• [Task to carry out] Reproduce the full set of records that follow, exactly as shown.

• [Provided data]
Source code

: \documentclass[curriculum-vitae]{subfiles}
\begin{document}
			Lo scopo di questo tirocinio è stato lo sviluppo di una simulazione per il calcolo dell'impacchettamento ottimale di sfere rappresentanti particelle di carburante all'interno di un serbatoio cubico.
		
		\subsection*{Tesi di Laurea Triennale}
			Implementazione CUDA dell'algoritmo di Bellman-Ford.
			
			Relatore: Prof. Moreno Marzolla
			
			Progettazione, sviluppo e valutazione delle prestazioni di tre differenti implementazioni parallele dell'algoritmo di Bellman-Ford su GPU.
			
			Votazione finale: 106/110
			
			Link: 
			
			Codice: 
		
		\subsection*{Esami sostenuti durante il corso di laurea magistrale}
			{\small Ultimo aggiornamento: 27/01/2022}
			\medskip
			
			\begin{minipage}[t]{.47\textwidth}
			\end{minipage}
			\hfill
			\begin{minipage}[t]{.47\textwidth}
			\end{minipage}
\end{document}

• [Solution to this exercise]
Source code

: \documentclass[curriculum-vitae]{subfiles}
\begin{document}
			Lo scopo di questo tirocinio è stato lo sviluppo di una simulazione per il calcolo dell'impacchettamento ottimale di sfere rappresentanti particelle di carburante all'interno di un serbatoio cubico.
		
		\subsection*{Tesi di Laurea Triennale}
			Implementazione CUDA dell'algoritmo di Bellman-Ford.
			
			Relatore: Prof. Moreno Marzolla
			
			Progettazione, sviluppo e valutazione delle prestazioni di tre differenti implementazioni parallele dell'algoritmo di Bellman-Ford su GPU.
			
			Votazione finale: 106/110
			
			Link: 
			
			Codice: 
		
		\subsection*{Esami sostenuti durante il corso di laurea magistrale}
			{\small Ultimo aggiornamento: 27/01/2022}
			\medskip
			
			\begin{minipage}[t]{.47\textwidth}
			\end{minipage}
			\hfill
			\begin{minipage}[t]{.47\textwidth}
			\end{minipage}
\end{document}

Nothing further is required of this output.